The Best is writing the words ‘THE END’.

The Worst is editing. Publishing contracts should come with a health warning. Just like cigarettes there should be a sticker on them somewhere which says something like:

SIGN THIS AND THE REST OF YOUR LIFE WILL BE SPENT EDITING YOUR BOOKS

The Rees Coefficient of Editing states that for every hour you spend writing, you'll spend at least six editing.

Now I ain't moaning (I'm just so pleased that I've won the Great Prize in Life that is getting a publishing contract) but it's something every novice writer should be prepared for. You write your book (and by the time it's finished I bet it's gone thru at least four iterations: edits #1, 2, 3 & 4) and you've had your beta-readers plough thru it (it's a great book but ...) and given their two-pennyworth (which you've dutifully incorporated as edit # 5). Then your agent gives his opinion (which you listen to 'cos he/she will be selling the bloody thing) and so you do another edit (that's # 6). Then a publisher buys the thing and you think ... phew ... great ... that's it ... what am I gonna write next. That's when the publisher comes back and says something like 'great book, but wouldn't it be better if this character was a woman and you brought this chapter to the beginning and what do you think about flashbacks and could we crop it by 20,000 words and, by the way, how to you feel about a new title ...'
 
That's edits # 7, 8 & 9. And they're BIG edits, BIG time-consuming edits, edits you take MONTHS over.
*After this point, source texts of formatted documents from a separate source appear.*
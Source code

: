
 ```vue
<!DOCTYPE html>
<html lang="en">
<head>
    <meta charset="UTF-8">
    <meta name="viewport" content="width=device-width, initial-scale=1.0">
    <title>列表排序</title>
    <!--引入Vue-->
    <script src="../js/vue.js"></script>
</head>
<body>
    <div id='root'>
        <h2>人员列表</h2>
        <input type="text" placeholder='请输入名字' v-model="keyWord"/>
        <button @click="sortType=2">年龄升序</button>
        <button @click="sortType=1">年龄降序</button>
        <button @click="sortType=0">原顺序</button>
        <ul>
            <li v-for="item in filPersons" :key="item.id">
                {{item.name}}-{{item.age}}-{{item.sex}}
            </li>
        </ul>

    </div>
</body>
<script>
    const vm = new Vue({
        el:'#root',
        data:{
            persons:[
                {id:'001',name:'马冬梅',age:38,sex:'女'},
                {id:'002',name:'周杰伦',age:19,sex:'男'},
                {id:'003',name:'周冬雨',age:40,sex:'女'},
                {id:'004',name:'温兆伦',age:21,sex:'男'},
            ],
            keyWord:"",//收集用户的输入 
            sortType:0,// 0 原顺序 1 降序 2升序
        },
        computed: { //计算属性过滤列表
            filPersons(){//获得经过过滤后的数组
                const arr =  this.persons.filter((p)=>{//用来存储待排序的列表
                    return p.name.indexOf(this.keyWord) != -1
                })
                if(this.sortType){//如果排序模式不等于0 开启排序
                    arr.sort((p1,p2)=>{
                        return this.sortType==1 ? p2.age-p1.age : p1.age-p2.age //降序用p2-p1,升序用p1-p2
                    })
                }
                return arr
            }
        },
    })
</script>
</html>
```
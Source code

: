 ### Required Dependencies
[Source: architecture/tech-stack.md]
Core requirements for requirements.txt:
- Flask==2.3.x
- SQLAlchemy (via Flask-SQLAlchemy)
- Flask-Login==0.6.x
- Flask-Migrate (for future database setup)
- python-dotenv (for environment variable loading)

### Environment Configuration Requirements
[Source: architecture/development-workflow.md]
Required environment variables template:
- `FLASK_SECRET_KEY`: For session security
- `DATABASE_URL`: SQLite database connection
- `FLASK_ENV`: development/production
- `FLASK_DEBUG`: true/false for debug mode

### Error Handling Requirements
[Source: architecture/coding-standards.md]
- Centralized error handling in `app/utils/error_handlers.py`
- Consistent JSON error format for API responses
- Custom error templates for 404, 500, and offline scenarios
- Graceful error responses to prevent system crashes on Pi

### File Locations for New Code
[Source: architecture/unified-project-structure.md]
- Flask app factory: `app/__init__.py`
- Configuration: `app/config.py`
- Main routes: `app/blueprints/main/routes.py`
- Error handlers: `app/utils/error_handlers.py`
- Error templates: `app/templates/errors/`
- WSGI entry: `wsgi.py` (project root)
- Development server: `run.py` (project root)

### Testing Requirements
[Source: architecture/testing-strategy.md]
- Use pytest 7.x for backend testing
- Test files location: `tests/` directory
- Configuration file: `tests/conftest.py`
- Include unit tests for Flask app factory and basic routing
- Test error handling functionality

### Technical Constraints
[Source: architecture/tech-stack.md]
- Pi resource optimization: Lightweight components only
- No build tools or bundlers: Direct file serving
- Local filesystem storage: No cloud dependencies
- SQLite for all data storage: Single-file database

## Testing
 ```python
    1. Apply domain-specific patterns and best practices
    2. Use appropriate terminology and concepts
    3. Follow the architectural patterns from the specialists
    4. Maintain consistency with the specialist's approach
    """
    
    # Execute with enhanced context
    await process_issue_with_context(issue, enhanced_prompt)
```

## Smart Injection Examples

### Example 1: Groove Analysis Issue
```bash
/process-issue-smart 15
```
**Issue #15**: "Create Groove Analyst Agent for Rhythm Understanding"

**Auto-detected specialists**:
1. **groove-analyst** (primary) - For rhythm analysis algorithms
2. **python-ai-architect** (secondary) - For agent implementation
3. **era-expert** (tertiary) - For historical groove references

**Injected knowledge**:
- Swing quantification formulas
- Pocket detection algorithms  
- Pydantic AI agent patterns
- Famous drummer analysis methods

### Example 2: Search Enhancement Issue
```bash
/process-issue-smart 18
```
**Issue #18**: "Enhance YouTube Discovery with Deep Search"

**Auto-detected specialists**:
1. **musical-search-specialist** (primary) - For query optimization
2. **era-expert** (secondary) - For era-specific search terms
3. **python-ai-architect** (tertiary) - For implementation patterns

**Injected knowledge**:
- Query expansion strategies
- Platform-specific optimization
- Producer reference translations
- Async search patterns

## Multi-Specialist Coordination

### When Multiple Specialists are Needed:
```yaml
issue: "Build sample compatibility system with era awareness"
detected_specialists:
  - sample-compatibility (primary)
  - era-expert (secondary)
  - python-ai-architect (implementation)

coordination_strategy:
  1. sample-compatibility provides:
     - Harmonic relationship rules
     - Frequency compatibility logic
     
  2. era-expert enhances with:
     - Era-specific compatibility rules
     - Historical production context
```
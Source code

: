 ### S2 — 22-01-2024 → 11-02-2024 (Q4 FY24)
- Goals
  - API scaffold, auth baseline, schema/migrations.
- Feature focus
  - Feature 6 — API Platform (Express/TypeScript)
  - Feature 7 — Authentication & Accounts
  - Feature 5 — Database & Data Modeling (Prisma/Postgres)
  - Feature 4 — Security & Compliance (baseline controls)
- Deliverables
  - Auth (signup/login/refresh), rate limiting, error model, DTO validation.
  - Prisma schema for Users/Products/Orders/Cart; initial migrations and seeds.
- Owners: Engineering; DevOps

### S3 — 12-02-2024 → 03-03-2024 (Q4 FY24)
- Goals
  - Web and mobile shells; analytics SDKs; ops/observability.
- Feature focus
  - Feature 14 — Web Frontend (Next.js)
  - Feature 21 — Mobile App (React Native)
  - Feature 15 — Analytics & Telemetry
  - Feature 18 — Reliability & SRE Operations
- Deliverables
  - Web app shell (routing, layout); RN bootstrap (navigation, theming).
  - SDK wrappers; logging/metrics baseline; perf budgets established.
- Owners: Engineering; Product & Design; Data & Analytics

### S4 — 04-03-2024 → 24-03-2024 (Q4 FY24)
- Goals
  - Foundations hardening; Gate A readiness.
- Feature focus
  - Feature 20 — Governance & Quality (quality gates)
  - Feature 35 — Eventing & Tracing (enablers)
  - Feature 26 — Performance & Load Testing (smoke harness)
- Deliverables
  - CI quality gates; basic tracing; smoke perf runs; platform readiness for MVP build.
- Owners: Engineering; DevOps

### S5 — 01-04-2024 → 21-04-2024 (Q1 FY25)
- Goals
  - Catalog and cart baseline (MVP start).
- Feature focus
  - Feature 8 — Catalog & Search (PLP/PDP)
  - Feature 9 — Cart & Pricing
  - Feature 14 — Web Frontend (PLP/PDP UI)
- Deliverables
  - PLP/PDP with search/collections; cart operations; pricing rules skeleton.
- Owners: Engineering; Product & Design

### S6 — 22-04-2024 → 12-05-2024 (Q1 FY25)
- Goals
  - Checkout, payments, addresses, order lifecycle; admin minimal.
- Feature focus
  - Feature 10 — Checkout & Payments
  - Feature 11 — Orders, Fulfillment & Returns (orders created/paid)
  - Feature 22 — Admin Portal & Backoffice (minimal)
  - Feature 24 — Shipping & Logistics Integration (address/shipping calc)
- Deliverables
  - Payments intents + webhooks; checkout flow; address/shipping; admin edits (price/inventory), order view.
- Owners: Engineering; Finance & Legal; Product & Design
But you do them and then the book goes off and you think ... phew ... great ... what am I gonna write next. And that's when you get the copy edit where the publisher lets the Copy Proof editor (whose sole purpose in life is to protect the English language from philistines like you) have a go at your book and he corrects the grammar/spelling/impression you had that you were literate, covering your opus in Rain Forest destroying quantities of red ink in the process. That's edit # 10.

But it ain't over. Once this is done it goes off to be typeset, which is the process that takes your gibberish and makes it look like a book. And you've got to edit that - CAREFULLY - 'cos this is absolutely the last chance you'll have to make sure that you haven't done something stupid (and you have, betcha money on it!), so that's edit # 11.

You do that and then you think, phew ...great ... what am I gonna write next. And then your agent phones and says 'Great news, the book's sold to the Americans'. And you think 'WOW' and then you get an e-mail from New York which starts 'great book but ...'

> What is something you didn’t know about the publishing industry before you had your first book published?

How fickle it is.

> Do you have any advice for hopeful authors?

Just remember if your book doesn’t offend/infuriate/perplex at least some of your readers, you ain’t writing a book, you’re writing a brochure.

> Any tips against writer’s block?

Stop being a wuss and write!

> How do you discipline yourself to write?

The thought of starvation.

> How many rejection letters did you get for your first novel or story?

I sent ‘Dark Charismatic’ to three agents, two rejected it (one saying on the basis of three chapters that ‘he knew how it would end’ … well, as it was meant to be the first book of a trilogy, even I didn’t know how the bloody thing would end) but one accepted it (and me). The book went out to loads of publishers and they all turned it down, so then I started to write ‘The Demi-Monde’ and the rest, as they say is alternate history.